Título: Ex-secretário-geral duvida do que falou
Autor: Raymundo Costa
Fonte: Valor Econômico, 11/05/2006, Política, p. A10

O ex-secretário-geral do PT Silvio Pereira desapontou a CPI dos Bingos, ontem. Esperado para confirmar as denúncias feitas em entrevista publicada pelo jornal "O Globo" no domingo, na qual informa que o partido pretendia arrecadar R$ 1 bilhão com o valerioduto, Pereira nem confirmou nem desmentiu as revelações feitas. Adotou outra estratégia: "A entrevista é verdadeira. O teor é que não tenho condição de afirmar se foi ficção da minha cabeça ou não. Pode ter sido uma fantasia. Nessa entrevista que eu dei, não sei mais onde está a verdade", afirmou o ex-petista, reiteradas vezes. Ruy Baron/Valor Pereira: "A entrevista é verdadeira. O teor é que não tenho condição de afirmar se foi ficção da minha cabeça ou não. Pode ser fantasia. Não sei mais onde está a verdade"

Pereira também procurou convencer os senadores que não leu a entrevista publicada. Em diversos momentos, não respondeu perguntas alegando falta conhecimento da reportagem. Na parte final do depoimento, o presidente da CPI, Efraim Morais (PFL-PB), leu na presença dele a íntegra do texto. "Senador, eu garanto que não li. Comecei a leitura quando a repórter me trouxe uma cópia antes de publicar, mas tive uma crise e não consegui terminar a leitura. Desde então, não ouço rádio nem vejo televisão", disse Pereira a Antonio Carlos Magalhães (PFL-BA).
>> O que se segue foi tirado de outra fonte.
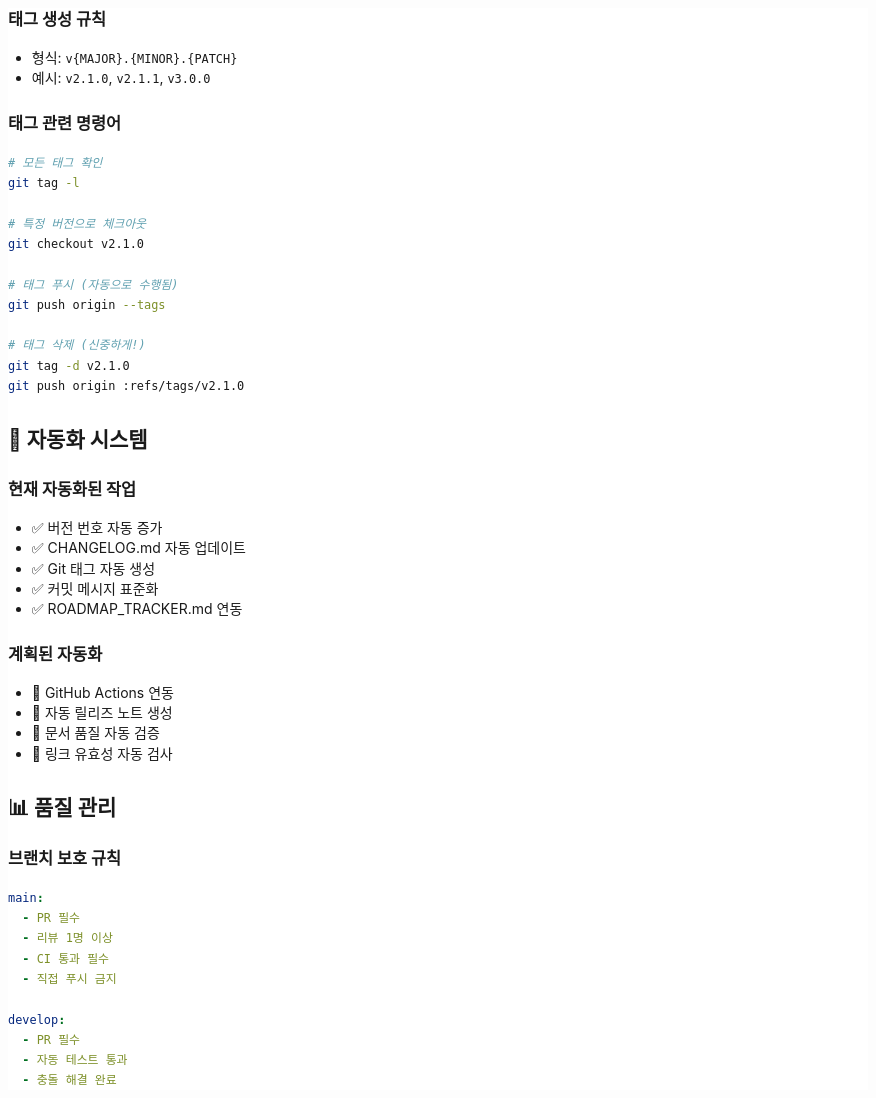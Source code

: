 ### 태그 생성 규칙

- 형식: `v{MAJOR}.{MINOR}.{PATCH}`
- 예시: `v2.1.0`, `v2.1.1`, `v3.0.0`

### 태그 관련 명령어

```bash
# 모든 태그 확인
git tag -l

# 특정 버전으로 체크아웃
git checkout v2.1.0

# 태그 푸시 (자동으로 수행됨)
git push origin --tags

# 태그 삭제 (신중하게!)
git tag -d v2.1.0
git push origin :refs/tags/v2.1.0
```

## 🔄 자동화 시스템

### 현재 자동화된 작업

- ✅ 버전 번호 자동 증가
- ✅ CHANGELOG.md 자동 업데이트
- ✅ Git 태그 자동 생성
- ✅ 커밋 메시지 표준화
- ✅ ROADMAP_TRACKER.md 연동

### 계획된 자동화

- 🔄 GitHub Actions 연동
- 🔄 자동 릴리즈 노트 생성
- 🔄 문서 품질 자동 검증
- 🔄 링크 유효성 자동 검사

## 📊 품질 관리

### 브랜치 보호 규칙

```yaml
main:
  - PR 필수
  - 리뷰 1명 이상
  - CI 통과 필수
  - 직접 푸시 금지

develop:
  - PR 필수
  - 자동 테스트 통과
  - 충돌 해결 완료
```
O ex-secretário-geral do PT poupou o presidente Luiz Inácio Lula da Silva de qualquer envolvimento com o valerioduto. Questionado sobre o trecho da entrevista no qual aponta Lula, o senador Aloizio Mercadante (PT-SP), o ex-ministro da Casa Civil José Dirceu e o ex-presidente do PT José Genoino como líderes absolutos do partido (e conseqüentemente chefes do esquema do mensalão), Pereira livrou os quatro e disse que a frase foi retirada do contexto. "Não falei deles no contexto de quadrilheiros. Quando citei os quatro, eu estava me referindo à história política do PT, sobre a importância dessas quatro lideranças no partido", afirmou. E completou: "Ele (Lula) não está sendo blindado. Ele é o grande líder desse país e nunca entrou em nada de errado".

Sobre Delúbio Soares, ex-tesoureiro do PT, Silvio Pereira tratou de duas formas diferentes. Na primeira parte do depoimento, reconheceu no ex-companheiro a força para fazer a arrecadação sozinho. "Por mais inverossímil que possa ser, o Delúbio tinha controle absoluto de tudo. Não tenho conhecimento se outras pessoas tinham", diz. No fim do depoimento, deixou transparecer menos poder de Delúbio e mais ingerência da cúpula petista nas questões financeiras. "Delúbio tinha peso para assinar, mas não tinha peso financeiro, que era dado pela direção do partido". Mesmo assim, isentou a direção ao afirmar que Delúbio lhes explicava que buscava recursos na "rede bancária". Pereira tentou mostrar também que era preterido nas decisões mais importantes do partido. E previu: "Estamos sendo todos julgados e se eu errei, pagarei por isso; se erraram, também devem pagar por isso".

Silvio Pereira iniciou o depoimento aparentemente sob efeito de medicação, falando vagarosamente, com dificuldades. Pediu algumas pausas e, ao retornar do primeiro intervalo, já estava mais ágil, com um discurso em ritmo e tons normais. Quando deixava a sala de depoimento, entrava na sala da secretaria da comissão, mas não tinha contato com ninguém. Ia direto para o banheiro e ficava lá durante todo o intervalo. Em uma das pausas, informou aos médicos do Senado, que acompanharam o depoimento, que havia tomado um Lexotan.

Abatidíssimo, o ex-petista tratou todos os senadores de forma educada e não se exaltou em nenhuma resposta. Não fez ataques pessoais a nenhum dirigente do partido. A única exceção foi o atual presidente do PT, Ricardo Berzoini, que chamou Pereira de traidor e desequilibrado depois da publicação da entrevista e afirmou que o ex-secretário seria expulso do partido se não tivesse saído espontaneamente. "Falar que eu ia ser expulso é muita prepotência do Berzoini. Se não houvesse a crise, ele não seria presidente do PT. Ele não tinha apoio das bases do partido", atacou.

Insatisfeita, a oposição ameaça colher assinaturas para criar nova comissão de inquérito para investigar as denúncias da entrevista.